Theravāda Buddhist School holds a view that individuals [both ascetic and laymen] have potential to liberate from the state of suffering [tukkhatā], the state of impermanence [aniccatā], and enter the stream which entails the liberation [vimutti, vimokkha]. Eventually, once we have entered the stream, Buddhists believe that we are qualified and ready to attain the state of enlightenment which signifies and determines that we will reach the final extinction [nirvana/nibbāna], and at that position we will never born again.
However, the term ‘nirvana’ literally is translated ‘extinction’ or ‘liberation’ has become a fruitful debate among scholars for the last two centuries since Buddhism was discovered and re-created to life once again by the West around the 18th Century [Original Buddhism is believed to extinct from its mother-land, India, for centuries before it was spread to other parts of the world, and become prosperous in all sorts of forms and styles]. The debate mainly focuses on clearer meaning and condition of the so-called ‘nirvāna’ which consequently reflects vague explanation from Buddhist traditions at the first place. However, as we are living a worldly life, and merely learning, witnessing and/or guessing on individual’s experience which may have been written millenniums ago, it seems a manifestation of this quiz still in distance to show us the true light.

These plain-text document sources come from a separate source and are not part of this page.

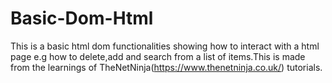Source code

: # Basic-Dom-Html
This is a basic html dom functionalities showing how to interact  with a html page e.g how to delete,add and search from a list of items.This is made from the learnings of TheNetNinja(https://www.thenetninja.co.uk/) tutorials.
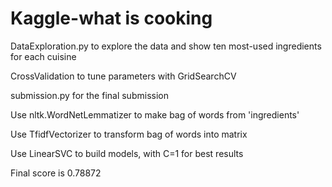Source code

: # Kaggle-what is cooking

DataExploration.py to explore the data and show ten most-used ingredients for each cuisine

CrossValidation to tune parameters with GridSearchCV

submission.py for the final submission

Use nltk.WordNetLemmatizer to make bag of words from 'ingredients'

Use TfidfVectorizer to transform bag of words into matrix

Use LinearSVC to build models, with C=1 for best results

Final score is 0.78872
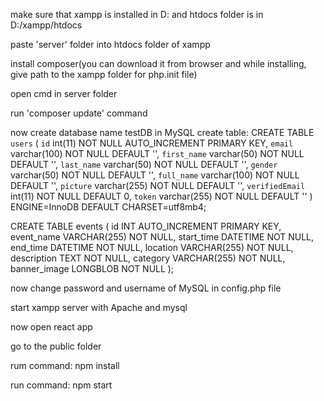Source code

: make sure that xampp is installed in D: and htdocs folder is in D:/xampp/htdocs

paste 'server' folder into htdocs folder of xampp 

install composer(you can download it from browser and while installing, give path to the xampp folder for php.init file) 

open cmd in server folder

run 'composer update' command

now create database name testDB in MySQL
create table:
 CREATE TABLE `users` (
  `id` int(11) NOT NULL AUTO_INCREMENT PRIMARY KEY,
  `email` varchar(100) NOT NULL DEFAULT '',
  `first_name` varchar(50) NOT NULL DEFAULT '',
  `last_name` varchar(50) NOT NULL DEFAULT '',
  `gender` varchar(50) NOT NULL DEFAULT '',
  `full_name` varchar(100) NOT NULL DEFAULT '',
  `picture` varchar(255) NOT NULL DEFAULT '',
  `verifiedEmail` int(11) NOT NULL DEFAULT 0,
  `token` varchar(255) NOT NULL DEFAULT ''
) ENGINE=InnoDB DEFAULT CHARSET=utf8mb4;

CREATE TABLE events (
    id INT AUTO_INCREMENT PRIMARY KEY,
    event_name VARCHAR(255) NOT NULL,
    start_time DATETIME NOT NULL,
    end_time DATETIME NOT NULL,
    location VARCHAR(255) NOT NULL,
    description TEXT NOT NULL,
    category VARCHAR(255) NOT NULL,
    banner_image LONGBLOB NOT NULL
);


now change password and username of MySQL in config.php file

start xampp server with Apache and mysql

now open react app
 
go to the public folder

rum command: npm install

run command: npm start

Nonetheless, the discussion herein mainly aims to render the procedure or path of practical way to reach the ideal goal [again, nirvana]. Although, the clear definition of its condition and true meaning is still debatable, and, perhaps unconvincing, for our generation, condition, and environment, Buddhists, throughout various traditions, have created very systematic and practical approach rendered in various scriptures including primary source like the ‘tipit᷂aka’. Therefore, in this discussion I would like to draw merely details of those who are considered the ‘stream enterer’ or ‘holy individuals’ [ariya-puggala] of Buddhists regarding what have they experienced inside that stream before ending in the state of extinction upon death. They are vividly described as follow;
- A. ‘ariya-puggala 2’ – Technically, they are considered holy and noble individuals who succeed or reach sublime qualifications in Buddhist view which initially is counted from the first sublime stage called ‘sotāpattimagga = the path for stream entering stage’. They are classified into 2 here;
1. ‘sekha’ – Literally means ‘the learner’. They are considered the ones who still have obligation of learning, experiencing and practicing inside the stream called ‘the first 7 kinds of ariya-puggala out of 8 [the 8 stage is considered the last one called ‘arahat’ means ‘the enlightened or worthy one].

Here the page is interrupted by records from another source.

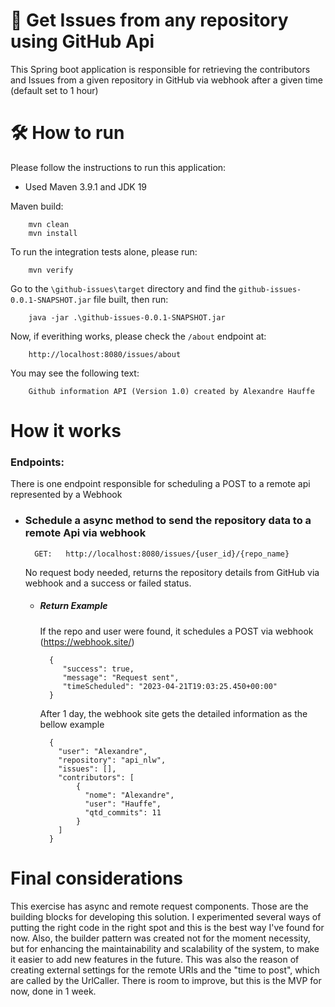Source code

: # 📁 Get Issues from any repository using GitHub Api

This Spring boot application is responsible for retrieving the contributors and Issues from a given repository in GitHub via webhook after a given time (default set to 1 hour)

# 🛠️ How to run

Please follow the instructions to run this application:

* Used Maven 3.9.1 and JDK 19

Maven build:

        mvn clean
        mvn install

To run the integration tests alone, please run:

        mvn verify

Go to the `\github-issues\target` directory and find the `github-issues-0.0.1-SNAPSHOT.jar` file built, then run:

        java -jar .\github-issues-0.0.1-SNAPSHOT.jar


Now, if everithing works, please check the `/about` endpoint at:

        http://localhost:8080/issues/about

You may see the following text:

        Github information API (Version 1.0) created by Alexandre Hauffe

#  How it works

### Endpoints:

There is one endpoint responsible for scheduling a POST to a remote api represented by a Webhook

* ### Schedule a async method to send the repository data to a remote Api via webhook

        GET:   http://localhost:8080/issues/{user_id}/{repo_name}

    No request body needed, returns the repository details from GitHub via webhook and a success or failed status.
  * ##### Return Example

      If the repo and user were found, it schedules a POST via webhook (https://webhook.site/)

          {
             "success": true,
             "message": "Request sent",
             "timeScheduled": "2023-04-21T19:03:25.450+00:00"
          }
    
      After 1 day, the webhook site gets the detailed information as the bellow example

          {
            "user": "Alexandre",
            "repository": "api_nlw",
            "issues": [],
            "contributors": [
                {
                  "nome": "Alexandre",
                  "user": "Hauffe",
                  "qtd_commits": 11
                }
            ] 
          }


# Final considerations

This exercise has async and remote request components. Those are the building blocks for developing this solution. I experimented several ways of putting the right code in the right spot and this is the best way I've found for now. 
Also, the builder pattern was created not for the moment necessity, but for enhancing the maintainability and scalability of the system, to make it easier to add new features in the future.
This was also the reason of creating external settings for the remote URIs and the "time to post", which are called by the UrlCaller.
There is room to improve, but this is the MVP for now, done in 1 week.
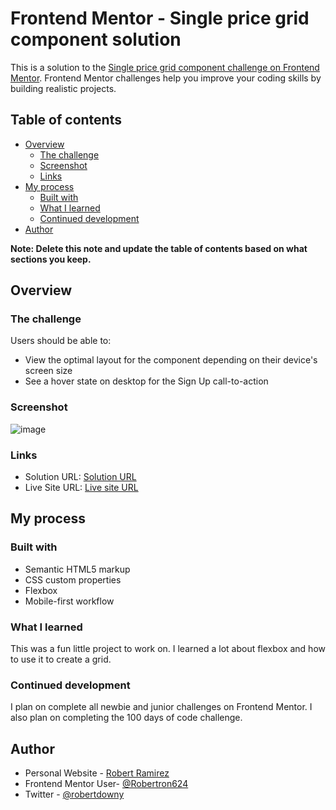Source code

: # Frontend Mentor - Single price grid component solution

This is a solution to the [Single price grid component challenge on Frontend Mentor](https://www.frontendmentor.io/challenges/single-price-grid-component-5ce41129d0ff452fec5abbbc). Frontend Mentor challenges help you improve your coding skills by building realistic projects. 

## Table of contents

- [Overview](#overview)
  - [The challenge](#the-challenge)
  - [Screenshot](#screenshot)
  - [Links](#links)
- [My process](#my-process)
  - [Built with](#built-with)
  - [What I learned](#what-i-learned)
  - [Continued development](#continued-development)
- [Author](#author)

**Note: Delete this note and update the table of contents based on what sections you keep.**

## Overview

### The challenge

Users should be able to:

- View the optimal layout for the component depending on their device's screen size
- See a hover state on desktop for the Sign Up call-to-action

### Screenshot

![image](https://user-images.githubusercontent.com/72587880/228109545-1299ab71-691c-414c-adaa-8154c79dbaae.png)

### Links

- Solution URL: [Solution URL](https://github.com/Robertron624/single-price-grid-component-master)
- Live Site URL: [Live site URL](https://precious-naiad-a93e99.netlify.app/)

## My process

### Built with

- Semantic HTML5 markup
- CSS custom properties
- Flexbox
- Mobile-first workflow

### What I learned

This was a fun little project to work on. I learned a lot about flexbox and how to use it to create a grid.

### Continued development

I plan on complete all newbie and junior challenges on Frontend Mentor. I also plan on completing the 100 days of code challenge.

## Author

-   Personal Website - [Robert Ramirez](https://robert-ramirez.netlify.app)
-   Frontend Mentor User- [@Robertron624](https://www.frontendmentor.io/profile/Robertron624)
-   Twitter - [@robertdowny](https://www.twitter.com/robertdowny)


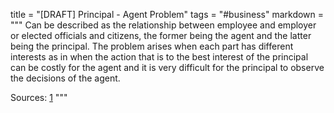 title = "[DRAFT] Principal - Agent Problem"
tags = "#business"
markdown = """
Can be described as the relationship between employee and employer or elected
officials and citizens, the former being the agent and the latter being the
principal. The problem arises when each part has different interests as in when
the action that is to the best interest of the principal can be costly for the
agent and it is very difficult for the principal to observe the decisions of the
agent.

Sources:
[1](https://en.wikipedia.org/wiki/Principal%E2%80%93agent_problem)
"""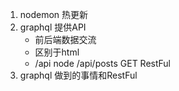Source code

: 1. nodemon 热更新
2. graphql 提供API
    - 前后端数据交流
    - 区别于html
    - /api node  /api/posts GET RestFul
3. graphql 做到的事情和RestFul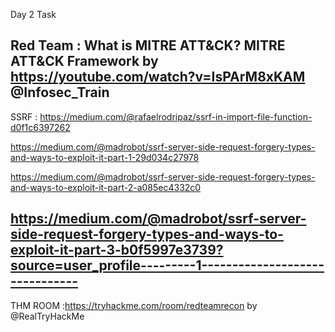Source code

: Day 2 Task

Red Team :
What is MITRE ATT&CK? MITRE ATT&CK Framework by 
https://youtube.com/watch?v=IsPArM8xKAM @Infosec_Train
----------------------------------------------------------------------------------------------------------------------------------------------------------------------------
SSRF : https://medium.com/@rafaelrodripaz/ssrf-in-import-file-function-d0f1c6397262


https://medium.com/@madrobot/ssrf-server-side-request-forgery-types-and-ways-to-exploit-it-part-1-29d034c27978


https://medium.com/@madrobot/ssrf-server-side-request-forgery-types-and-ways-to-exploit-it-part-2-a085ec4332c0


https://medium.com/@madrobot/ssrf-server-side-request-forgery-types-and-ways-to-exploit-it-part-3-b0f5997e3739?source=user_profile---------1-------------------------------
----------------------------------------------------------------------------------------------------------------------------------------------------------------------------
THM ROOM :https://tryhackme.com/room/redteamrecon
by @RealTryHackMe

2. ‘asekha’ – These kids of noble individuals are believed to have completed all the learning and practicing procedure and now holding a state of enlightenment called ‘arahattaphala’ = the fruit of worthy one. Buddha and his famous foremost like Sārīputra or Moggalāna for example are believed to attain this stage.
Nonetheless, of those two kinds of ‘ariya-puggala’, endlessly Buddhists also divide and classify them into more vividly and detailed figures. From previous quantity of 2 I have rendered previously, now they are classified into 4 as follow;
- B. ‘ariya-puggala 4’
1. ‘sotāpattipannā’ – Individuals [this term can be used with both ascetic and lay people] who are believed to have work and practice hard [ in the path of virtue, meditation, and wisdom = sīla; samādhi; paňňā] and finally reach the first stage of the stream. Literally means ‘the stream-enterer’. However, individuals who attain this stage are still believed to return to the worldly life and reborn again [no exact numbers of how many lives we have to undergo suggested at this point] to practice, and develop until gaining sufficient qualification to move to the next stage.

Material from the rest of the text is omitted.